The manifesto of the new tourism.

Participate by discussing and integrating the five points proposed here

These are the first lines of a ‘manifesto for a new tourism’, where the host and the guest converse and exchange experiences, not exclusive but on the contrary a promoter of integration between different cultures, stimulating local experiments and with slow times, dictated by nature, with attention to storytelling, memory formation, the ability to enjoy emotions outside social….participate…call to action…

  1. The deepest and most memorable emotional and cultural involvement of visitors occurs when the host received also becomes to some extent the host-receiver (and it is no coincidence that in Italian one word means both actors at play in the event of the visit). The distance between the inhabitant who receives and the visitor who is received must be reduced as much as possible until it can be thought of as interchangeable, leading the visitor on the one hand to interact with the territory like the inhabitant, following at least a little of its daily activities, and on the other hand to give dignity to the visitor’s account of his or her experiences. This will bring new horizons to the local audience, and vice versa the local experiences will bring a new way of perceiving everyday life to the visitor. Thus Odysseus thanks the hospitality of Alcinous, the father of Nausica, with the tale of his own journey and knowledge, but he hears from him the story of his kingdom. It is a practical test of the capacity for cultural exchange, and in the first stage it matters little whether this is a simplified version of real practices or a dissemination of complex knowledge, as long as it is effective and engaging for both and in particular is perceived as a reciprocal gift, overcoming the unequal exchange to which capitalism and colonialism have condemned us for centuries in every relationship between different places (we are at the gift of the first Baudrillard).
  1. The logic of the “exclusive” performance that makes people enjoy (perhaps) only some physical aspect of the heritage should be reversed, offering instead an inclusive approach, in which the visitor systematically intercepts the “active landscape”, formed by those who by institution, volunteerism or profession are concerned with the territory, its products, its memories, its management, and who can therefore present completely different and unexpected aspects of places and points of view.
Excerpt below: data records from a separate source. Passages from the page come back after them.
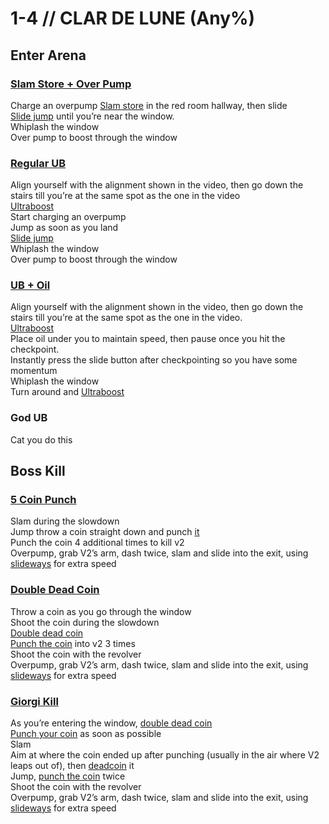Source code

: # 1-4 // CLAR DE LUNE (Any%)
## Enter Arena
### [Slam Store + Over Pump](https://youtu.be/4uwNYTG6wPM)
Charge an overpump
[Slam store](http://localhost:8080/guides/speedrun-tech.html#slam-store) in the red room hallway, then slide <br />
[Slide jump](http://localhost:8080/guides/speedrun-tech.html#slide-jump) until you’re near the window. <br />
Whiplash the window <br />
Over pump to boost through the window <br />
### [Regular UB](https://youtu.be/4uwNYTG6wPM&t=11s)
Align yourself with the alignment shown in the video, then go down the stairs till you’re at the same spot as the one in the video <br />
[Ultraboost](http://localhost:8080/guides/speedrun-tech.html#ub-ultraboost) <br /> 
Start charging an overpump <br />
Jump as soon as you land <br />
[Slide jump](http://localhost:8080/guides/speedrun-tech.html#slide-jump) <br />
Whiplash the window <br />
Over pump to boost through the window <br />
### [UB + Oil](https://youtu.be/4uwNYTG6wPM&t=24s)
Align yourself with the alignment shown in the video, then go down the stairs till you’re at the same spot as the one in the video. <br />
[Ultraboost](http://localhost:8080/guides/speedrun-tech.html#ub-ultraboost) <br />
Place oil under you to maintain speed, then pause once you hit the checkpoint. <br />
Instantly press the slide button after checkpointing so you have some momentum <br />
Whiplash the window <br />
Turn around and [Ultraboost](http://localhost:8080/guides/speedrun-tech.html#ub-ultraboost) <br />
### God UB
Cat you do this
## Boss Kill
### [5 Coin Punch](https://youtu.be/W8pI1cWF8lE)
Slam during the slowdown <br />
Jump throw a coin straight down and punch [it](http://localhost:8080/guides/speedrun-tech.html#coin-punch) <br />
Punch the coin 4 additional times to kill v2 <br />
Overpump, grab V2’s arm, dash twice, slam and slide into the exit, using [slideways](http://localhost:8080/guides/speedrun-tech.html#slideways) for extra speed <br />
### [Double Dead Coin](https://youtu.be/W8pI1cWF8lE&t=13s)
Throw a coin as you go through the window <br />
Shoot the coin during the slowdown <br />
[Double dead coin](http://localhost:8080/guides/speedrun-tech.html#double-dead-coin) <br />
[Punch the coin](http://localhost:8080/guides/speedrun-tech.html#coin-punch) into v2 3 times <br />
Shoot the coin with the revolver <br />
Overpump, grab V2’s arm, dash twice, slam and slide into the exit, using [slideways](http://localhost:8080/guides/speedrun-tech.html#slideways) for extra speed <br />
### [Giorgi Kill](https://youtu.be/W8pI1cWF8lE&t=24s)
As you’re entering the window, [double dead coin](http://localhost:8080/guides/speedrun-tech.html#double-dead-coin) <br />
[Punch your coin](http://localhost:8080/guides/speedrun-tech.html#coin-punch) as soon as possible <br />
Slam <br />
Aim at where the coin ended up after punching (usually in the air where V2 leaps out of), then [deadcoin](http://localhost:8080/guides/speedrun-tech.html#dead-coins) it <br />
Jump, [punch the coin](http://localhost:8080/guides/speedrun-tech.html#coin-punch) twice <br />
Shoot the coin with the revolver <br />
Overpump, grab V2’s arm, dash twice, slam and slide into the exit, using [slideways](http://localhost:8080/guides/speedrun-tech.html#slideways) for extra speed <br />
It is one of the most effective ways to stimulate the understanding of complexity, which must be perceived as a co-presence of elements of the heritage and activities that substantiate the territory, stimulating a synthesis to be recomposed like a Lego not bound to a model, in which everyone can put together differently the pieces of a reality that is difficult to grasp at once. In this sense, the “exclusive” service is incapable of offering the richness of inclusive and shared ones: for the visitor it is costly and serves only to confirm his or her expectations, depriving the user of the pleasure of discovery and serendipity.
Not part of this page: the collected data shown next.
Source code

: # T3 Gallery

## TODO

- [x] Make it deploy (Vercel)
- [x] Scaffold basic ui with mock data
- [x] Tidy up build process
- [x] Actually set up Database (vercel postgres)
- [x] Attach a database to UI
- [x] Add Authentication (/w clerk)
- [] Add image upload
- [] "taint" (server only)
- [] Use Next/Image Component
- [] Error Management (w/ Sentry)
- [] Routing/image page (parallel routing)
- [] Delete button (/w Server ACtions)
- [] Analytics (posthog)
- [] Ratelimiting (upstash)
  1. Inclusive provision is by definition slow: it happens by occupying time, which allows experiences to settle, gives space for questions, allows for evidence. Only in this way can encounters with the “active landscape” activate an indispensable skill: cultural curiosity, the desire to know more, following the classic research mode to explore complexity, in which the co-presence of knowledge, from oral to specialized outcome of scientific investigations participate in delineating an image, an overall sense of places that each person must feel free to define with the contributions he or she considers, knowing however that he or she participates in a great work in progress, open to new explorations that lead to new knowledge.
  1. the scale of exploration must at first be within the reach of the senses and small projects, since it is much easier to share aspects of places, activities, and stories if they are commensurate with one’s capacity for vision and action. One comes in stages to share and be excited by complex landscapes and long projects, which are generally unexciting even if they are the important ones for the area. In the beginning, the new visitor looks for aspects he can identify with, within his reach. So favorite destinations of the new tourism in the first phase are not the center of Paris or St. Peter’s but the vineyard replanted with historic cultivars rediscovered by adventure, the flood-disrupted trail reopened with the corvées of all volunteers, the chapel restored with a technique rediscovered by a local craftsman.
  1. The modes of storytelling, and place memory formation in general must be open and leave room for subjective interaction. They count images more than words, fragmentation and the art of collage more than systematic fresco, surprise more than preparatory information: they start from the consideration that the new tourist likes to feed on culture but wants to pincar for tapas more than scroll through a set menu.

But above all, there is a need to empower (both host and guest) of the narrative of place, including by devoting space and time to “didactic” experiments, so as to also ethically legitimize the interpretive subjectivity that is implicit in the relationship between gesture and regest, between experience and narrative, between emotion and rationality.

Having verified the impossibility of a documentary restitution of places without subjective and emotional vision, it is necessary to make visitors competent to listen and inhabitants competent to narrate in performances of “conscious storytelling,” which highlights and gives explicit meaning to interpretive aspects and qualifies experience as a privileged space of not only personal knowledge and judgment but also of others interested in comparing subjectivities.

In short, the approach to unfamiliar territories (whether tourism or migration, the goal should be the same) active, local, slow, curious and cooperating between host and guest is not only certainly a source of qualified local development, but is also an inclusive and pacifying form of knowledge, finally desirable and shareable even by the new generations of inhabitants of the planet.